Track 2: Learning Finance

The Problem

12+ years working in financial services — brokerage, trading, lending, fraud — but never completed a formal education in finance. Learned by osmosis and building systems. The engineering knowledge is deep; the financial theory is patchy.

Know what options are and how to trade them, but cannot derive Black-Scholes. Built credit scoring systems at Credimi, but the credit risk theory (PD, LGD, EAD) is fuzzy. Optimized no-arbitrage yield curves at Gottex, but duration and convexity are vague. Worked on Goldman’s exchange connectivity, but was never taught market microstructure.
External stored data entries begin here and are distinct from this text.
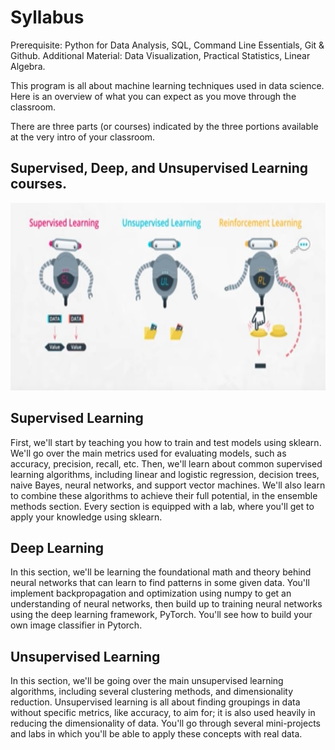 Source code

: # Syllabus

Prerequisite: 
Python for Data Analysis, SQL, Command Line Essentials, Git & Github.
Additional Material: Data Visualization, Practical Statistics, Linear Algebra.

This program is all about machine learning techniques used in data science. Here is an overview of what you can expect as you move through the classroom.

There are three parts (or courses) indicated by the three portions available at the very intro of your classroom.

## Supervised, Deep, and Unsupervised Learning courses.
<img src="Visual Representations/Types of Machine Learning.png" width="700" height="300"/></p>

## Supervised Learning
First, we'll start by teaching you how to train and test models using sklearn. We'll go over the main metrics used for evaluating models, such as accuracy, precision, recall, etc. Then, we'll learn about common supervised learning algorithms, including linear and logistic regression, decision trees, naive Bayes, neural networks, and support vector machines. We'll also learn to combine these algorithms to achieve their full potential, in the ensemble methods section. Every section is equipped with a lab, where you'll get to apply your knowledge using sklearn.

## Deep Learning
In this section, we'll be learning the foundational math and theory behind neural networks that can learn to find patterns in some given data. You'll implement backpropagation and optimization using numpy to get an understanding of neural networks, then build up to training neural networks using the deep learning framework, PyTorch. You'll see how to build your own image classifier in Pytorch.

## Unsupervised Learning
In this section, we'll be going over the main unsupervised learning algorithms, including several clustering methods, and dimensionality reduction. Unsupervised learning is all about finding groupings in data without specific metrics, like accuracy, to aim for; it is also used heavily in reducing the dimensionality of data. You'll go through several mini-projects and labs in which you'll be able to apply these concepts with real data.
What I Have Written So Far

All finance content now lives in this vault under Finance:

  • Market microstructure — Trading fundamentals, order books, Glosten-Milgrom, Ho-Stoll, Kyle’s lambda, spread decomposition
  • DeFi markets — Bonding curves, constant-product AMMs, impermanent loss, LP profitability, PumpSwap, on-chain data infra
  • MEV — Fundamentals, sandwich attacks, protection strategies
  • Case studies — Pump.fun economy

Math foundations shared across both tracks live under the Math area:

Topics with index pages started but not yet populated: derivatives pricing, fixed income, credit risk, debt capital markets, portfolio theory, structured products, macro-economics.

What I Want to Learn

High-priority gaps:

  • Market microstructure — RFQ, market making, order books, dark pools, execution algorithms, price formation
  • Derivatives pricing — Black-Scholes derivation, risk-neutral pricing, stochastic calculus, volatility modeling
  • Fixed income — Duration, convexity, term structure models (Vasicek, CIR, HJM)
  • Credit risk — PD, LGD, EAD, credit VaR, Basel frameworks
  • Structured products — CDOs, CLOs, ABS, tranching mechanics
  • Debt capital markets — Mezzanine, covenants, leveraged finance
  • Portfolio theory — Markowitz, CAPM, efficient frontier, factor models
  • Macro/monetary economics — Central banking, monetary policy, business cycles

Other Learning Projects

  • learning-bazel (code/learning-bazel) — Lessons and examples for the Bazel build system
  • learn-nvim (code/learn-nvim) — Neovim lessons

The Toolchain

All of this runs on a chezmoi-managed setup (dotfiles at code/dotfiles-chezmoi). Neovim as editor, Jujutsu for version control, mise for tool versions, uv for Python, Dagger for CI pipelines. The PKM vault itself is Obsidian-flavored Markdown, pushed to GitLab. Interactive Marimo notebooks under code/ provide visual, hands-on explorations for both math and finance topics.